EXERCISE DATA:
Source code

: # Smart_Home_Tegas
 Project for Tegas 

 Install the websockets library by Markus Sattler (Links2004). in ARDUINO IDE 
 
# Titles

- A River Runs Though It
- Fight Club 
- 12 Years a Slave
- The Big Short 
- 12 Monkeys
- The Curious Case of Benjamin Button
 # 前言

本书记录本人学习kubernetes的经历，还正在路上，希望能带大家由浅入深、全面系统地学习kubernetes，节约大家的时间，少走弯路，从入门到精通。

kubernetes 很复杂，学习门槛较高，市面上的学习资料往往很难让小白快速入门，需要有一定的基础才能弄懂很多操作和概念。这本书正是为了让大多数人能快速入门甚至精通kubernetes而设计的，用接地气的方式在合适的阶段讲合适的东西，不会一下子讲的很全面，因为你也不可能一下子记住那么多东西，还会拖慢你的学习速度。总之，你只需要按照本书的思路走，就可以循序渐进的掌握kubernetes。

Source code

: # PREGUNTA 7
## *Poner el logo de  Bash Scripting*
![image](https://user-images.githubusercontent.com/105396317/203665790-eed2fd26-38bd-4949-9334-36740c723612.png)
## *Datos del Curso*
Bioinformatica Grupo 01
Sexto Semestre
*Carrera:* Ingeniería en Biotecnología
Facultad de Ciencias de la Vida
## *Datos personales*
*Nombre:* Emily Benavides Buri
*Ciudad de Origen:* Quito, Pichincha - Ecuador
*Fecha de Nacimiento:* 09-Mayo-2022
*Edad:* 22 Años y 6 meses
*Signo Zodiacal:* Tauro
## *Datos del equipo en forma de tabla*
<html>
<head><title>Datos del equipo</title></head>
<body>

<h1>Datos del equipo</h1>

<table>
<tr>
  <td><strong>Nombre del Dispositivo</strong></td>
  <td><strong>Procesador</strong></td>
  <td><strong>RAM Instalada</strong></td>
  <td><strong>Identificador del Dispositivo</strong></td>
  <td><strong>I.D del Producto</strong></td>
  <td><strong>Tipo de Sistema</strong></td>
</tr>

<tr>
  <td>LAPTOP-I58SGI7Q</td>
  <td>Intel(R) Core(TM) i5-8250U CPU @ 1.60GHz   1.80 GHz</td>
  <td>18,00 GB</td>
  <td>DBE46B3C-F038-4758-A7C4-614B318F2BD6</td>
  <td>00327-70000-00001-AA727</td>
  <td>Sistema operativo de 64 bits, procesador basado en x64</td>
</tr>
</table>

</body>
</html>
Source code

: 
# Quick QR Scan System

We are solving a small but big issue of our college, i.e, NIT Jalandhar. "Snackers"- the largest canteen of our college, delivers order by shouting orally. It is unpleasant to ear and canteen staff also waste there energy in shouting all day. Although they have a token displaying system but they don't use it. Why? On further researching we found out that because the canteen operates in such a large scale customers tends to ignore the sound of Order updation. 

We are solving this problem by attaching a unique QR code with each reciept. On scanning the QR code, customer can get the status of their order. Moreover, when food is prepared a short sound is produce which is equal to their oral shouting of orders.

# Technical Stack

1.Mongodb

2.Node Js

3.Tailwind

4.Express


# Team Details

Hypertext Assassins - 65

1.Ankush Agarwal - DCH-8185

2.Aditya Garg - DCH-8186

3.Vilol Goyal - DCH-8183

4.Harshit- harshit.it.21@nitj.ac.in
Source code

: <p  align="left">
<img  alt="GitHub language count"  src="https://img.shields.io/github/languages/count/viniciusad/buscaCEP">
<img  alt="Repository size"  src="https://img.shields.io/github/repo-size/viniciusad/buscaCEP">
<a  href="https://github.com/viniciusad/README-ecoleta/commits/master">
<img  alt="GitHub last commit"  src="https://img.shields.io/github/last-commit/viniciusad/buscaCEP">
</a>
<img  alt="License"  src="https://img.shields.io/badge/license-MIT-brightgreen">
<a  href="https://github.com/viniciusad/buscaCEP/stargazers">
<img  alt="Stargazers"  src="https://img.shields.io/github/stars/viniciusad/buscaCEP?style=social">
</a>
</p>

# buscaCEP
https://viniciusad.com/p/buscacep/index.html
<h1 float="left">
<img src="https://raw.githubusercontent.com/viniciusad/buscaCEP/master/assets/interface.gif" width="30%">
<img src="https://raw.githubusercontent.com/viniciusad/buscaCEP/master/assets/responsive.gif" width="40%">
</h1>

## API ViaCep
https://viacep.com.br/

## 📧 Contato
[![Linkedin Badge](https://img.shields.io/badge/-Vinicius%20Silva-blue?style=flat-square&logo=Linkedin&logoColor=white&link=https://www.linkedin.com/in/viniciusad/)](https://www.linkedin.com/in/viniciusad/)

==

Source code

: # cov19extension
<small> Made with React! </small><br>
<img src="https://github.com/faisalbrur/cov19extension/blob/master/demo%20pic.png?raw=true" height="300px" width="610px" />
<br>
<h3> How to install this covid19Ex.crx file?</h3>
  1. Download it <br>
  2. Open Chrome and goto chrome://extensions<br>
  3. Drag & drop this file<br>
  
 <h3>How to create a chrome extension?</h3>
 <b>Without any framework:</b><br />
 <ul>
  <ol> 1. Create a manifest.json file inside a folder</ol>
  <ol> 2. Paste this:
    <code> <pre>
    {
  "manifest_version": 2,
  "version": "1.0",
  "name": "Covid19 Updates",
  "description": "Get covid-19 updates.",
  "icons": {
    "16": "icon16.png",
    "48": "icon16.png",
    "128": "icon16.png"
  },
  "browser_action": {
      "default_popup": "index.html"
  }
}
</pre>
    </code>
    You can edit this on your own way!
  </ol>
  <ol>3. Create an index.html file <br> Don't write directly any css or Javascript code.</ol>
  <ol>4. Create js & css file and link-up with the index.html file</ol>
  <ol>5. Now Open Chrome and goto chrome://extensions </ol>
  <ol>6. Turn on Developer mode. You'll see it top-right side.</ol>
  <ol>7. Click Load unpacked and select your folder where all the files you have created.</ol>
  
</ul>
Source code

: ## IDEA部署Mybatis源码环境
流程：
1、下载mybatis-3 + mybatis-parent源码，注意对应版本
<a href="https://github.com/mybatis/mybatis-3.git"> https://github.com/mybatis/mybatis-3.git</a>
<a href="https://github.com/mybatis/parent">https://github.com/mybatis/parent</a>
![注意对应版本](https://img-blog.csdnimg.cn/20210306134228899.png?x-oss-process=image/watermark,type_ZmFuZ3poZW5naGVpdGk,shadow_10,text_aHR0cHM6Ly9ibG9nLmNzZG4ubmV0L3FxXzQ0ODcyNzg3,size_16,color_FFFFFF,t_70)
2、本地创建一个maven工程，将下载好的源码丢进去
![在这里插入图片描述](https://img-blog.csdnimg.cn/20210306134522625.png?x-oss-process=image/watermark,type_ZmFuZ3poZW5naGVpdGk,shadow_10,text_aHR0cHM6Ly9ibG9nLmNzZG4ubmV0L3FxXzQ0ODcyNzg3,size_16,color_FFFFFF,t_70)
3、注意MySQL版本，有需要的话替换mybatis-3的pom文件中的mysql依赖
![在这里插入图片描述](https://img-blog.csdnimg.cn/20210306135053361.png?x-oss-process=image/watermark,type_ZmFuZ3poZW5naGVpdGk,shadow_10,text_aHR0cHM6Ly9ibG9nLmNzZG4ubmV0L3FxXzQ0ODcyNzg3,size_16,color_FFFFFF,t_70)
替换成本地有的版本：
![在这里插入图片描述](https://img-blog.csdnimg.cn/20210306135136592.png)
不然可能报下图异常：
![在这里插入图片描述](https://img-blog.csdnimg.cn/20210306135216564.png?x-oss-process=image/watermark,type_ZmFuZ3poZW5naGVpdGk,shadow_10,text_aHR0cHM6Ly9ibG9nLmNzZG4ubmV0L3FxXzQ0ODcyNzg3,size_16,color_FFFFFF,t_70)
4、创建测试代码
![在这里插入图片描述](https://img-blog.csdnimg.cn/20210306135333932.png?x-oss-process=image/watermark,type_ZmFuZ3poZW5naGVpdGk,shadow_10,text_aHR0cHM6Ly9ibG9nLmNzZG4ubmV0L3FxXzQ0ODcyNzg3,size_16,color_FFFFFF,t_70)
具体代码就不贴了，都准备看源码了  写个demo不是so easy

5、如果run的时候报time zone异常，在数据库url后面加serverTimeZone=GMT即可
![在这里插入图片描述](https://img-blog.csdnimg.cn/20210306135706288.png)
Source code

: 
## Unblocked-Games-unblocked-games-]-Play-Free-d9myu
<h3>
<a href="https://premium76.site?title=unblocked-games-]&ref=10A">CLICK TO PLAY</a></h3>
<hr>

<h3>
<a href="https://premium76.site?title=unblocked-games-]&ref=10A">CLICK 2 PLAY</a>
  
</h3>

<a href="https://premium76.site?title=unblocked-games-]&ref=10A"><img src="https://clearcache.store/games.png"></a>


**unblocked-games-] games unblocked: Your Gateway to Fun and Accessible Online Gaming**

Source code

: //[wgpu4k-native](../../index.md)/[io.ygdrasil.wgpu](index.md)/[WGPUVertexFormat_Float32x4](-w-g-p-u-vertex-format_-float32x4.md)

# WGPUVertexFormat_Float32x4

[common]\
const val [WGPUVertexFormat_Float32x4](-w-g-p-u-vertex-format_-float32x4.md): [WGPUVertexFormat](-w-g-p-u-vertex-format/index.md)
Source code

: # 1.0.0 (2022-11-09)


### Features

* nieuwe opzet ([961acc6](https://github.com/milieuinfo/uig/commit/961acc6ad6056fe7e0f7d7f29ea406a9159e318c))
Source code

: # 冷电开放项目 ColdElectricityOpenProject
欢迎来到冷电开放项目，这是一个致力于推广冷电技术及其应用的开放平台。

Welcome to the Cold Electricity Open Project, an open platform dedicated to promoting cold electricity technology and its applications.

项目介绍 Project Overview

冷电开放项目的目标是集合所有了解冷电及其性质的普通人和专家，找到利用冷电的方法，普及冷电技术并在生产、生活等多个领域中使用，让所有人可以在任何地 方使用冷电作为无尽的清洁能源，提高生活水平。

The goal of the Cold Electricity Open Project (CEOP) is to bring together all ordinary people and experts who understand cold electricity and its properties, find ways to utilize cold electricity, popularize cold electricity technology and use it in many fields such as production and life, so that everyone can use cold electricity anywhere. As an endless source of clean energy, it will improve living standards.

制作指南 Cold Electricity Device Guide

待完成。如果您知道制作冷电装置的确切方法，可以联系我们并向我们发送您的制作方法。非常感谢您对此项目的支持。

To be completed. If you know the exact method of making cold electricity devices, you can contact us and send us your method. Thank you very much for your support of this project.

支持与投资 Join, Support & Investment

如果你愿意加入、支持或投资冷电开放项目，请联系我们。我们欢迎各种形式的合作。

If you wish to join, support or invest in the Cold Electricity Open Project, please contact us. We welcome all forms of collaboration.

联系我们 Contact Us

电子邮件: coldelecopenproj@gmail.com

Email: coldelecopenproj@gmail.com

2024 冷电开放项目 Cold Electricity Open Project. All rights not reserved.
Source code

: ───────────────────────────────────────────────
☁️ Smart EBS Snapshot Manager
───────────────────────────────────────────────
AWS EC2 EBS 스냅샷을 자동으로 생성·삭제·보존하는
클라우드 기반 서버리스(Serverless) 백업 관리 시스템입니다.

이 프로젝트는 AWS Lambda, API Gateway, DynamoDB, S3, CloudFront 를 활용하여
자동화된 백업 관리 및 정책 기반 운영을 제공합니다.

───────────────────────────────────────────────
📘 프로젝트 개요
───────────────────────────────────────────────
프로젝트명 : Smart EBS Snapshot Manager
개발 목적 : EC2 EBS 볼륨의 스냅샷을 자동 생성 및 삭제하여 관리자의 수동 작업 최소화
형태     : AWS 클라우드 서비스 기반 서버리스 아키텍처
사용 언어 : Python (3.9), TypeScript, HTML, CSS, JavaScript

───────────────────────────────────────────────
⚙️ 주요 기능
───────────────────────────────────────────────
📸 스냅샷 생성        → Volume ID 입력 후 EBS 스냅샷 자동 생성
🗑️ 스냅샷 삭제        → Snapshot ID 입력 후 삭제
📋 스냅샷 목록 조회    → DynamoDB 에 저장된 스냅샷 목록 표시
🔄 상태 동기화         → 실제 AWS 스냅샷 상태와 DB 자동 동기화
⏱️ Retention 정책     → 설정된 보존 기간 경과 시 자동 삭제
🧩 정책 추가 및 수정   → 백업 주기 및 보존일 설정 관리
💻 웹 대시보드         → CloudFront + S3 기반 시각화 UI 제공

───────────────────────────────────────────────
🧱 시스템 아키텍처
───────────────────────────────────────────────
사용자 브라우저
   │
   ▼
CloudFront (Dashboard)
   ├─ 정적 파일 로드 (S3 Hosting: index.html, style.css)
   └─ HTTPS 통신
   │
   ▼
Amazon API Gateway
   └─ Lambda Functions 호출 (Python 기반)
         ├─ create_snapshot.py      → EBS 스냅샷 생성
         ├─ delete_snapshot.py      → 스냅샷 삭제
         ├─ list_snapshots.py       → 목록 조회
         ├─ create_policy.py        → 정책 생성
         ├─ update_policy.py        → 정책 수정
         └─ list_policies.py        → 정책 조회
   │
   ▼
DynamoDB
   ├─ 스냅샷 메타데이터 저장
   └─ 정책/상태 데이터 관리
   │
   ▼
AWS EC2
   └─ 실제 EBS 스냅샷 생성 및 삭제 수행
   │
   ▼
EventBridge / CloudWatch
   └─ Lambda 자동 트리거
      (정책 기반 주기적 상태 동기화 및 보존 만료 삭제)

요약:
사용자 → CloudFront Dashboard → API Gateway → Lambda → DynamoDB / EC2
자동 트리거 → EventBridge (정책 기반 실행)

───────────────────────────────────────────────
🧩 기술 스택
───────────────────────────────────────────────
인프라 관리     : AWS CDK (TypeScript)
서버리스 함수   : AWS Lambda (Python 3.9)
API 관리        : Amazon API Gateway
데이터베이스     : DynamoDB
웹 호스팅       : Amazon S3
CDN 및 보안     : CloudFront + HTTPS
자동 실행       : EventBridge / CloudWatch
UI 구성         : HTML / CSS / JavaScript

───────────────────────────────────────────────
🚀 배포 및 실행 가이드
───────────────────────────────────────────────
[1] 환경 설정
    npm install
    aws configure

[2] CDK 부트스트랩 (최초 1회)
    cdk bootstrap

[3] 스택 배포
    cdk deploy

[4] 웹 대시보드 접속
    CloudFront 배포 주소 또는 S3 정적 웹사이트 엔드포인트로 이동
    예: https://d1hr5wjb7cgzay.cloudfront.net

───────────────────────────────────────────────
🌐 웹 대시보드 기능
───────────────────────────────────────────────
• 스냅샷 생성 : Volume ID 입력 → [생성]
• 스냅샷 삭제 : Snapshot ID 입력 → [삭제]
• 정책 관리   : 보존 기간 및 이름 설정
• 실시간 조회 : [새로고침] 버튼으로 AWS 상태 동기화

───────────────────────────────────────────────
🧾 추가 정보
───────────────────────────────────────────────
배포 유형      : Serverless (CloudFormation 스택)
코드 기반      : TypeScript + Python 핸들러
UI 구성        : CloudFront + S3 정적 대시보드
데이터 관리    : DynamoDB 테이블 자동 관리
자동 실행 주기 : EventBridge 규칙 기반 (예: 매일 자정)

--

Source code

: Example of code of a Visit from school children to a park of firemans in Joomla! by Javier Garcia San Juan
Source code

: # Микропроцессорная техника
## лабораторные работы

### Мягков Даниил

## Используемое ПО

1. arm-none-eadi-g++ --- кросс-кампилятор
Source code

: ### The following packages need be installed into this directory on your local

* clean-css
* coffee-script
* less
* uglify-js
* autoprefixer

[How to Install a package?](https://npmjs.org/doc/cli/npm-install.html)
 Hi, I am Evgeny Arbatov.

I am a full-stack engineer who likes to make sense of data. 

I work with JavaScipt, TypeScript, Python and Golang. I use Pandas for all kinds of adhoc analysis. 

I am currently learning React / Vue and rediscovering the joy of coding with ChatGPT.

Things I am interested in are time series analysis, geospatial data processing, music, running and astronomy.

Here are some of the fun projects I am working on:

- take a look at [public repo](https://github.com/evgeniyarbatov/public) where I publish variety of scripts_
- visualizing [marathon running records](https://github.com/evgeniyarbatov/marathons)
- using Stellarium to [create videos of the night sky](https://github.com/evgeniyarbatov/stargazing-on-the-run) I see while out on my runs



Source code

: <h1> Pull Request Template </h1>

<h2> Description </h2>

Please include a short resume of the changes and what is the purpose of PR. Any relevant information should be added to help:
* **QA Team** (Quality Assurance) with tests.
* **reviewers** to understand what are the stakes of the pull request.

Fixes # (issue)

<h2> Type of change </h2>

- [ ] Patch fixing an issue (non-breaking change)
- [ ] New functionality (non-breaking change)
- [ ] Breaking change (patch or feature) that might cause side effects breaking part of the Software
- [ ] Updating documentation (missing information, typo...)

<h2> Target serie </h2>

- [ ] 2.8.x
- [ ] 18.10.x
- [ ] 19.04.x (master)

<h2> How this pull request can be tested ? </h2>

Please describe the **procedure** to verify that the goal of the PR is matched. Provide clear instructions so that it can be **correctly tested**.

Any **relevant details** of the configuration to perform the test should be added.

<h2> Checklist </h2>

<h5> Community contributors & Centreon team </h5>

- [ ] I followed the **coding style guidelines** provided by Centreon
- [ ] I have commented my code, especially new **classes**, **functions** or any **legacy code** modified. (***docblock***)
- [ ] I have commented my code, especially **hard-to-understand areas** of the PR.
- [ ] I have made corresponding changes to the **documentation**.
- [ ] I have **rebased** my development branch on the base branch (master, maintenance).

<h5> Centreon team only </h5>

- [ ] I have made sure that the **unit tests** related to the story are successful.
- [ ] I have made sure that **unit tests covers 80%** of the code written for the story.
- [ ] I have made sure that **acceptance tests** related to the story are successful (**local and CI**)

WHAT YOU WILL DO: A single number is required: the count of lines in the material above that contain the word "badge".

EXERCISE ANSWER: 2